→ **WHAT YOU NEED TO DO**
From the material beneath, pull every line with the word "接口作用".

→ **INPUT DATA**
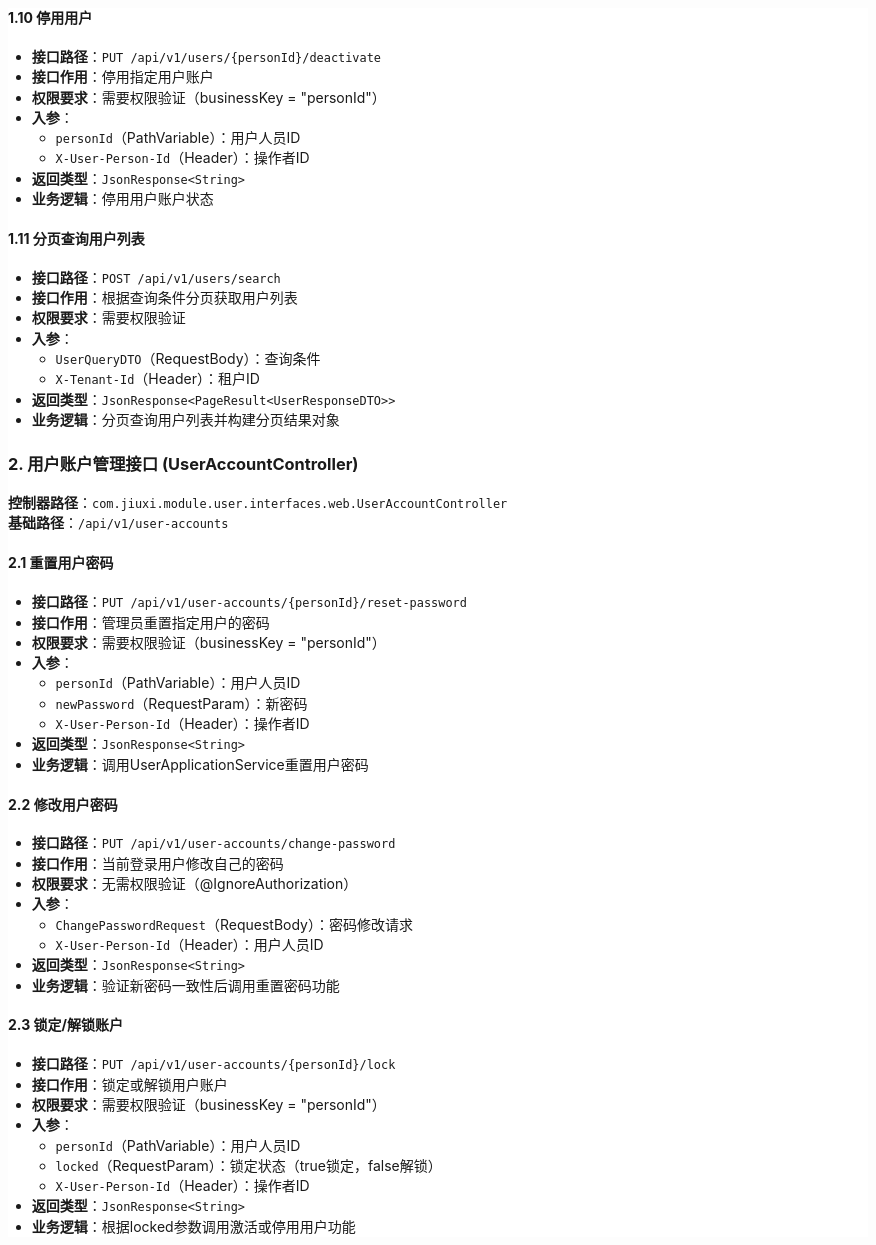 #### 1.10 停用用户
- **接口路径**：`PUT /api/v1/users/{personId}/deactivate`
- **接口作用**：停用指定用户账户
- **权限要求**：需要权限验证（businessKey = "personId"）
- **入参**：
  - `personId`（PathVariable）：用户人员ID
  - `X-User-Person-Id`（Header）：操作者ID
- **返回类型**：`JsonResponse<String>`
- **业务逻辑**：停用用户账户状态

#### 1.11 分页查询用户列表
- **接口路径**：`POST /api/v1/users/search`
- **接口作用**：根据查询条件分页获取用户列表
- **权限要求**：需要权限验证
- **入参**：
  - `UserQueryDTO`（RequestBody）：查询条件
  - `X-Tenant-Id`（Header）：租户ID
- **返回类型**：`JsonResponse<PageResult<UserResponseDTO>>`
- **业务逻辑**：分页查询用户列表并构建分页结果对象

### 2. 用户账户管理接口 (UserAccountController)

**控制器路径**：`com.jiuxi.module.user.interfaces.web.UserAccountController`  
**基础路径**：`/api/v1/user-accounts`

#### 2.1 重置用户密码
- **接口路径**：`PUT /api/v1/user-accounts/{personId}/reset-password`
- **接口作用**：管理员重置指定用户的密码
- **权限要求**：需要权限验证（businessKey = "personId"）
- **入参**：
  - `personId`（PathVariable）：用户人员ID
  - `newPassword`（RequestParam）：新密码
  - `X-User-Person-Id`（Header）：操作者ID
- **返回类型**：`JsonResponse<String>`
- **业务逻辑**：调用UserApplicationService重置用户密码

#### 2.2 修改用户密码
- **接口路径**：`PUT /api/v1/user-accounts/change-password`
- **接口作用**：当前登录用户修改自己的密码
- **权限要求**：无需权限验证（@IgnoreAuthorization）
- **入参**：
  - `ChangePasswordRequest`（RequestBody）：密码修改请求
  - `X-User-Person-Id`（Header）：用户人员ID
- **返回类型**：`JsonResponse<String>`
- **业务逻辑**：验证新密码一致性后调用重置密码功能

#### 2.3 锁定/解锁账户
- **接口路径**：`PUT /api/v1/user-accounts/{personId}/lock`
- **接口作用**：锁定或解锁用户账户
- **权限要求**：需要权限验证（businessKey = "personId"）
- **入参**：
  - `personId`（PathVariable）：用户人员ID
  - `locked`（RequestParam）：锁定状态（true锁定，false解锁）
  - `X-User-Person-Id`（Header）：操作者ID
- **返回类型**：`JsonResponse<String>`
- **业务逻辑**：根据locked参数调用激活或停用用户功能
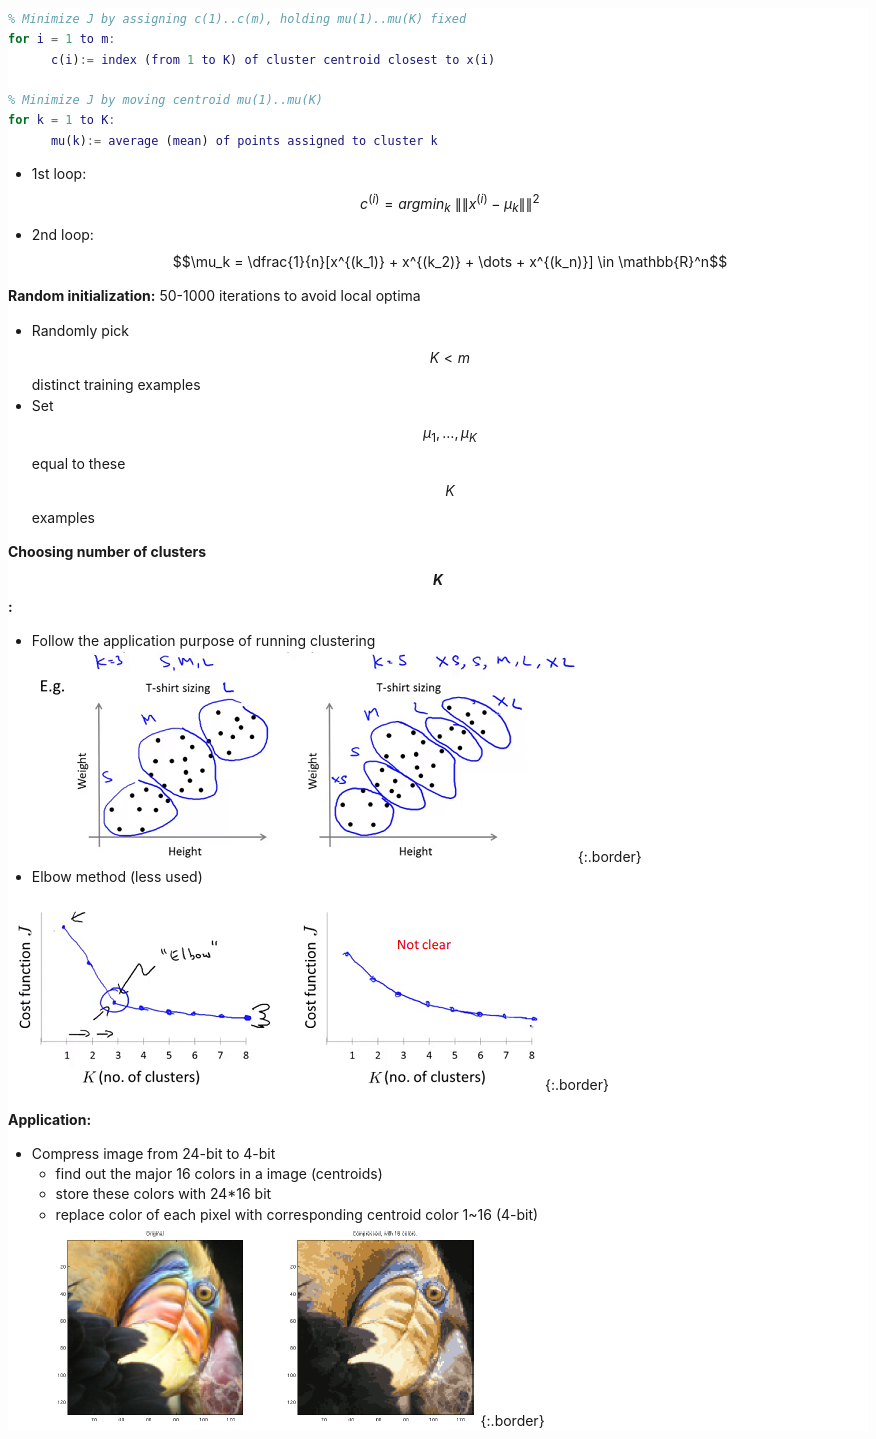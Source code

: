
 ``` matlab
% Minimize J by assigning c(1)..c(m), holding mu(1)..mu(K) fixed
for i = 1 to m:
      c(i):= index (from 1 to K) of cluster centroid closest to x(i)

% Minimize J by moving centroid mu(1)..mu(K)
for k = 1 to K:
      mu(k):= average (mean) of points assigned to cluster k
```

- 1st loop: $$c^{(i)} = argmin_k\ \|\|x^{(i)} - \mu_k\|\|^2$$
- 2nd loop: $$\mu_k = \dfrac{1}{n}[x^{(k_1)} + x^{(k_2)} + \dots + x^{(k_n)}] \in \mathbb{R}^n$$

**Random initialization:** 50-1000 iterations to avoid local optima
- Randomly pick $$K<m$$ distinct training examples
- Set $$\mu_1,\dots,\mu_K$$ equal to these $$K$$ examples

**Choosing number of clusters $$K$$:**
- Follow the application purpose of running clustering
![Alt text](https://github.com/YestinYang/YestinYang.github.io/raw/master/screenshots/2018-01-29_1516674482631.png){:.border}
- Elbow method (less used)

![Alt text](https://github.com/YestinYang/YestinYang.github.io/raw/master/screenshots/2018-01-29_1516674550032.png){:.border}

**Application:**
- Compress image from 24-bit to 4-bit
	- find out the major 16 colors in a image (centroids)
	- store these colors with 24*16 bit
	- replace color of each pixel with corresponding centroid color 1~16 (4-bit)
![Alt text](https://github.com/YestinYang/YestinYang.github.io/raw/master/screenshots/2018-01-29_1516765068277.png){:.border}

...

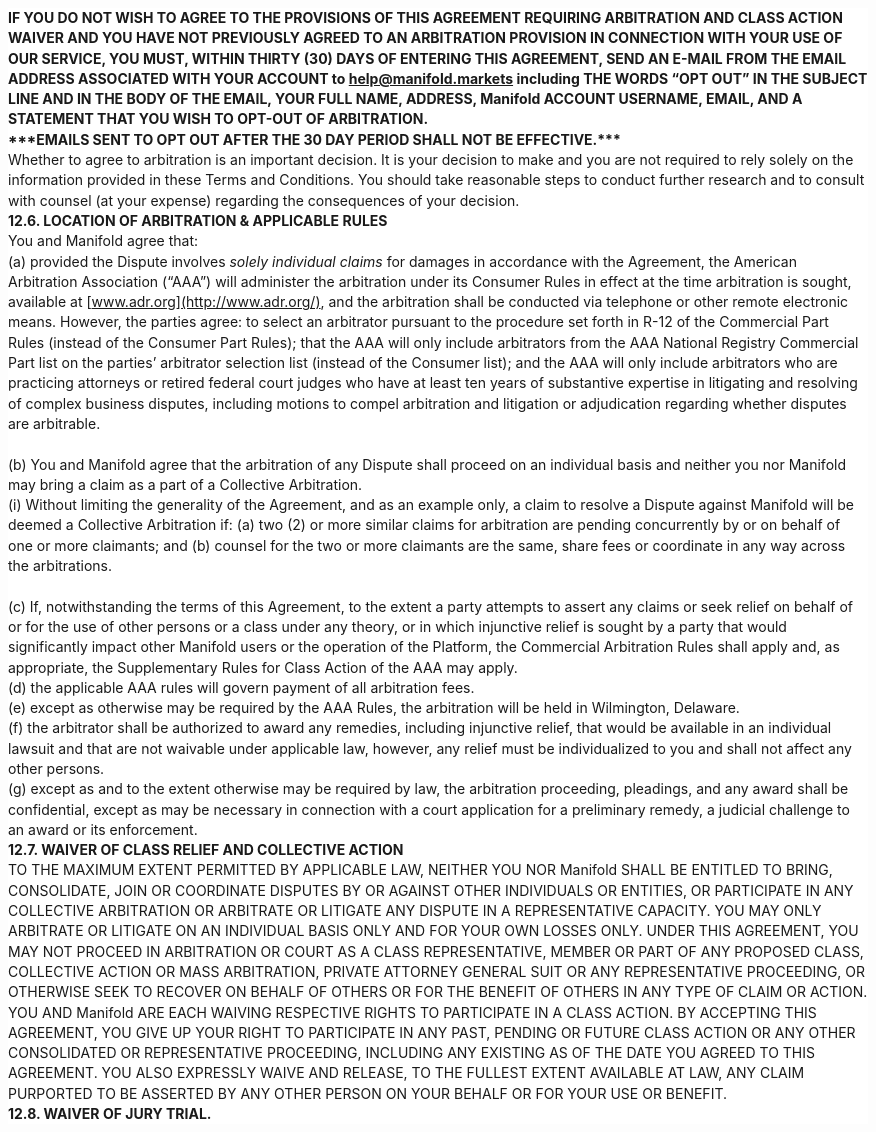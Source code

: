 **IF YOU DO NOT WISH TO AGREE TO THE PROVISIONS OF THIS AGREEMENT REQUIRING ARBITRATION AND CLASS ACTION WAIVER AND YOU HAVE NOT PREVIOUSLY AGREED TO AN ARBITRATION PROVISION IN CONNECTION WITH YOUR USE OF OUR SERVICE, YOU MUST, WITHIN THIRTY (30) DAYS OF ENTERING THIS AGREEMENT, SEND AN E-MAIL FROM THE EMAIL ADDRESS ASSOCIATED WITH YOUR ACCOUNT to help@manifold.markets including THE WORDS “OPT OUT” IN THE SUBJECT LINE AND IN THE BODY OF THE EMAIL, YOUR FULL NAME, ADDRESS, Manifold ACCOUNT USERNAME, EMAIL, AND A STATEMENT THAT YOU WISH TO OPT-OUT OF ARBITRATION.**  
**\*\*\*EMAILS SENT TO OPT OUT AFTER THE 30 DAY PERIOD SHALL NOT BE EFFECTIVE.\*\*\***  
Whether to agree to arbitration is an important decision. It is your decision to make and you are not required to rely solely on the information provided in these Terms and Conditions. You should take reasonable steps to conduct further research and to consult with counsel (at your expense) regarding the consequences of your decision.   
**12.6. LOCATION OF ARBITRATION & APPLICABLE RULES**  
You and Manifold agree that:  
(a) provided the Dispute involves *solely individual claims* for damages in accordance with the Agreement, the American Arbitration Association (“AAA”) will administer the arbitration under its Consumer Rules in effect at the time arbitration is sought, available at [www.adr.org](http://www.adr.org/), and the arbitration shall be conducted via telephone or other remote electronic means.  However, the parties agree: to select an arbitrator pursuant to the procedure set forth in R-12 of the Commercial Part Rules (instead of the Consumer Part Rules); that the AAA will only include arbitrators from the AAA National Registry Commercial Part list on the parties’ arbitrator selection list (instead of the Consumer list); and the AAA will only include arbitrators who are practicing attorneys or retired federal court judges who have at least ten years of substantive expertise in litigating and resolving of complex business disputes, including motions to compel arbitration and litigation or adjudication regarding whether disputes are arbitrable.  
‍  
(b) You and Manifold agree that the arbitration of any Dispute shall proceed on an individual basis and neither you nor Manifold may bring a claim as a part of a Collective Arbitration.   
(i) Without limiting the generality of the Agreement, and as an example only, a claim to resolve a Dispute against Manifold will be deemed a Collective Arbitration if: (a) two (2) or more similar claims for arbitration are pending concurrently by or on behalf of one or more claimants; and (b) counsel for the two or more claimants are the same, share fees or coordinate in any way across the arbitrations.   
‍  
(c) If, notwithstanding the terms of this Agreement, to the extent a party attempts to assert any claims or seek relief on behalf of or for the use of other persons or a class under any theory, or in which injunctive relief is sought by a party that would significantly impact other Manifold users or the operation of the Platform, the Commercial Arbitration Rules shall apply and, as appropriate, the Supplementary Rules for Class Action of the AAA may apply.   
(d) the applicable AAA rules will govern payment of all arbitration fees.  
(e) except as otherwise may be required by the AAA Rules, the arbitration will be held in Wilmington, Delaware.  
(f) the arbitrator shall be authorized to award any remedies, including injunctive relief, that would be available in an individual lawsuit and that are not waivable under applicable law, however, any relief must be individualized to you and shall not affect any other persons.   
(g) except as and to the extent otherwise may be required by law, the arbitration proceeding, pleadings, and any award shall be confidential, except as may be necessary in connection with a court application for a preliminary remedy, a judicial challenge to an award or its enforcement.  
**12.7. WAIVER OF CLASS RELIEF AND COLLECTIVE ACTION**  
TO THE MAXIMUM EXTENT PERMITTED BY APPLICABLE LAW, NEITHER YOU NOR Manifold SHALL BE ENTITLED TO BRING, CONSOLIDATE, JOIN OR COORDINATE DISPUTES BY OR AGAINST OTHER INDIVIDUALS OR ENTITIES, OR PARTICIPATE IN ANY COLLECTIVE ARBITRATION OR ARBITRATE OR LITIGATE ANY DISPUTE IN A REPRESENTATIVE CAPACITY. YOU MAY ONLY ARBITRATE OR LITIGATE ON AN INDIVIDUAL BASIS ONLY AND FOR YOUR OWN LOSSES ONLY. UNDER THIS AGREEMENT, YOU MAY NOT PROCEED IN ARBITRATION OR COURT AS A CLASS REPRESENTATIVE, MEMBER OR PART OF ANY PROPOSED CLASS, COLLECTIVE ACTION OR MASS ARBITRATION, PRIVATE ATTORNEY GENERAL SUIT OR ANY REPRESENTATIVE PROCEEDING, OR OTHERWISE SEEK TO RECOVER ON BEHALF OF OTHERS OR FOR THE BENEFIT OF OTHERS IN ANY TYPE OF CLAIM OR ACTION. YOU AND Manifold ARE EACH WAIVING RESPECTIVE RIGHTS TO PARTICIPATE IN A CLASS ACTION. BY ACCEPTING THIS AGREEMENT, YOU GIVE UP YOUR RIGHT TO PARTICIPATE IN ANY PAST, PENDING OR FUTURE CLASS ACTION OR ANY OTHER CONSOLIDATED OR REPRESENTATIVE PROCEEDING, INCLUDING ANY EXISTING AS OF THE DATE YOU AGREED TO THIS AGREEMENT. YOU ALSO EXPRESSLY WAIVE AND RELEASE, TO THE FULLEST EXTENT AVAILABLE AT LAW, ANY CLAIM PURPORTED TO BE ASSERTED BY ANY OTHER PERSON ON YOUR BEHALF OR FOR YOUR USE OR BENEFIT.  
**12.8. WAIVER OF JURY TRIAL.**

→ **RESPONSE**
- **接口作用**：停用指定用户账户
- **接口作用**：根据查询条件分页获取用户列表
- **接口作用**：管理员重置指定用户的密码
- **接口作用**：当前登录用户修改自己的密码
- **接口作用**：锁定或解锁用户账户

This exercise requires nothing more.